Personal information
- Full name: Pierre Romain Owono Ebéde
- Date of birth: 9 February 1980 (age 46)
- Place of birth: Yaoundé, Cameroon
- Height: 1.88 m (6 ft 2 in)
- Position: Goalkeeper

Senior career*
- Years: Team / Apps / (Gls)
- 1997–1998: Tonnerre Yaoundé / 0 / (0)
- 1999–2002: Apollon Kalamarias / 64 / (0)
- 2002–2005: Chalkidona / 67 / (0)
- 2005–2007: Panathinaikos / 22 / (0)
- 2007–2008: Metz / 1 / (0)
- 2008–2010: AEL Limassol / 10 / (0)
- 2010–2011: Astra Ploieşti / 6 / (0)
- 2012–2021: Haguenau / 147+ / (0+)
- Total:  / 317+ / (0+)

International career
- 2006: Cameroon / 1 / (0)

= Pierre Ebéde =

Cameroonian footballer

Pierre Romain Owono Ebéde (born 9 February 1980) is a Cameroonian former professional footballer who played as a goalkeeper. He made one appearance for the Cameroon national team.

== Club career ==
Ebéde went to Greece during the 1998 summer transfer window to play for Apollon Kalamarias. He stayed there until January 2002, when Chalkidona (a now non-existent team that was later merged with Atromitos) bought him for €46,500.

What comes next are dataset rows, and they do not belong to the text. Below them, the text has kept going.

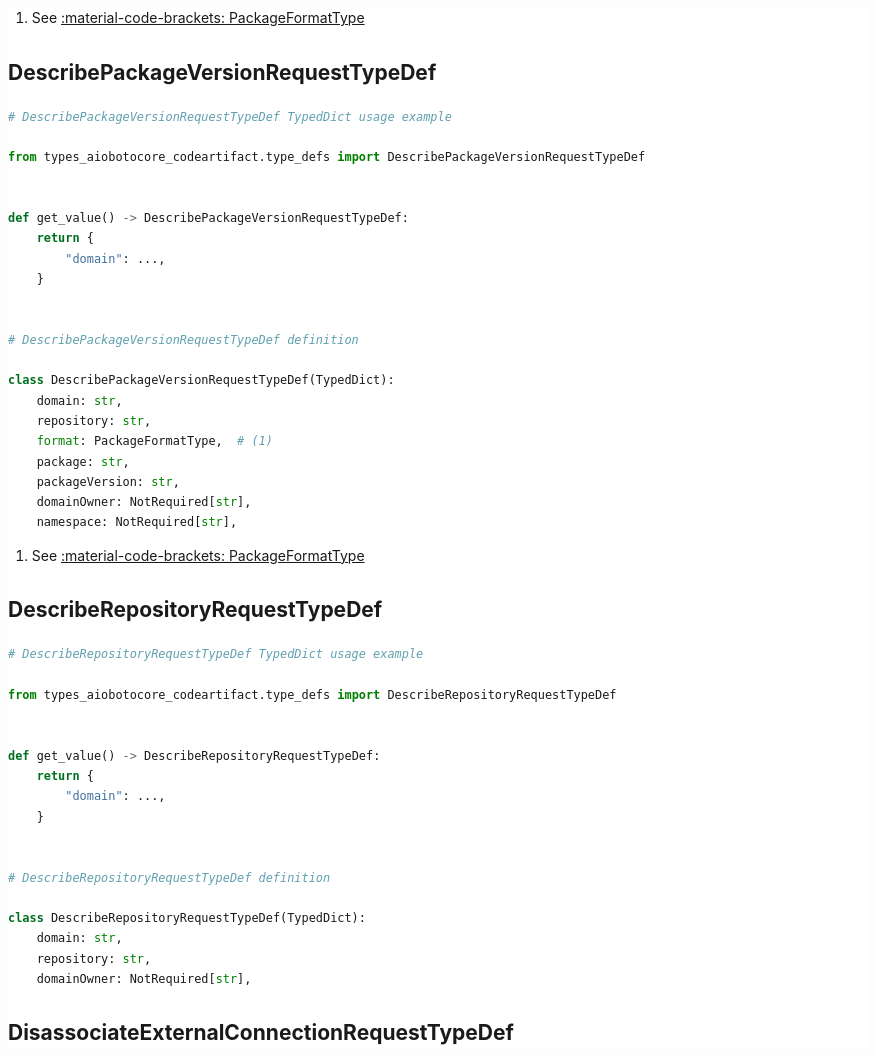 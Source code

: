1. See [:material-code-brackets: PackageFormatType](./literals.md#packageformattype) 
## DescribePackageVersionRequestTypeDef

```python
# DescribePackageVersionRequestTypeDef TypedDict usage example

from types_aiobotocore_codeartifact.type_defs import DescribePackageVersionRequestTypeDef


def get_value() -> DescribePackageVersionRequestTypeDef:
    return {
        "domain": ...,
    }


# DescribePackageVersionRequestTypeDef definition

class DescribePackageVersionRequestTypeDef(TypedDict):
    domain: str,
    repository: str,
    format: PackageFormatType,  # (1)
    package: str,
    packageVersion: str,
    domainOwner: NotRequired[str],
    namespace: NotRequired[str],
```

1. See [:material-code-brackets: PackageFormatType](./literals.md#packageformattype) 
## DescribeRepositoryRequestTypeDef

```python
# DescribeRepositoryRequestTypeDef TypedDict usage example

from types_aiobotocore_codeartifact.type_defs import DescribeRepositoryRequestTypeDef


def get_value() -> DescribeRepositoryRequestTypeDef:
    return {
        "domain": ...,
    }


# DescribeRepositoryRequestTypeDef definition

class DescribeRepositoryRequestTypeDef(TypedDict):
    domain: str,
    repository: str,
    domainOwner: NotRequired[str],
```

## DisassociateExternalConnectionRequestTypeDef
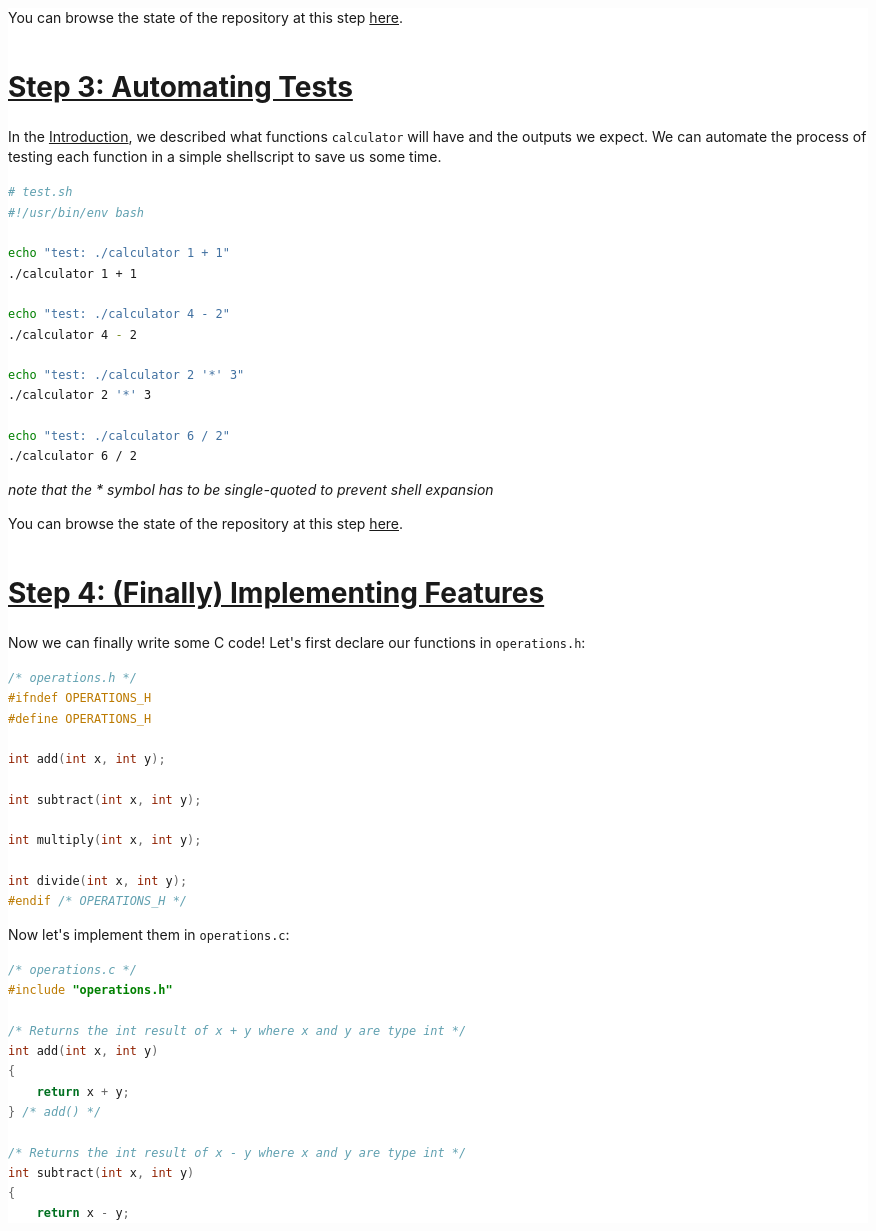 You can browse the state of the repository at this step [here][step-2].

<a name="tests"></a>
# [Step 3: Automating Tests](#tests)

In the [Introduction](#intro), we described what functions `calculator` will have and the outputs we expect. We can automate the process of testing each function in a simple shellscript to save us some time.

```bash
# test.sh
#!/usr/bin/env bash

echo "test: ./calculator 1 + 1"
./calculator 1 + 1

echo "test: ./calculator 4 - 2"
./calculator 4 - 2

echo "test: ./calculator 2 '*' 3"
./calculator 2 '*' 3

echo "test: ./calculator 6 / 2"
./calculator 6 / 2
```

*note that the \* symbol has to be single-quoted to prevent shell expansion*

You can browse the state of the repository at this step [here][step-3].

<a name="implementing"></a>
# [Step 4: (Finally) Implementing Features](#implementing)

Now we can finally write some C code! Let's first declare our functions in `operations.h`:

```c
/* operations.h */
#ifndef OPERATIONS_H
#define OPERATIONS_H

int add(int x, int y);

int subtract(int x, int y);

int multiply(int x, int y);

int divide(int x, int y);
#endif /* OPERATIONS_H */
```

Now let's implement them in `operations.c`:

```c
/* operations.c */
#include "operations.h"

/* Returns the int result of x + y where x and y are type int */
int add(int x, int y)
{
	return x + y;
} /* add() */

/* Returns the int result of x - y where x and y are type int */
int subtract(int x, int y)
{
	return x - y;
```

[repo]: https://github.com/jidicula/c-calculator
[atomic-commit]: https://curiousprogrammer.io/blog/why-i-create-atomic-commits-in-git
[modular-programming]: https://en.wikipedia.org/wiki/Modular_programming
[step-1]: /static/img/modular-c-step-1.png
[include-guards]: https://en.wikipedia.org/wiki/Include_guard
[make-book]: https://www.oreilly.com/openbook/make3/book/
[step-2]: https://github.com/jidicula/c-calculator/tree/70c0c895dc561ac2d16ff8d9bf1b353cd1143ba4
[step-3]: https://github.com/jidicula/c-calculator/tree/c885a8fe8e96c2df09206c201cfb43cd7e7d9077
[step-4]: https://github.com/jidicula/c-calculator/tree/b74ad453ce7c51c6bd0404561ecb423052004cb4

His good performances led Greek Super League club Panathinaikos to acquire him in 2005. Known for his very good reflexes, he quickly became a favorite among the team's fans.

During his first season with the Greens, Ebede saw all 30 Alpha Ethniki games from the bench, behind starting goalkeeper Croatian Mario Galinovic. His second season was much better, being in the starting line up of Panathinaikos in 22 games.

However, Ebéde was dismissed from Panathinaikos on 31 May 2007 and later joined Metz. After his spell in France, he signed a contract with AEL Limassol on 4 June 2008.

In July 2020, it was reported Ebéde would remain with Haguenau.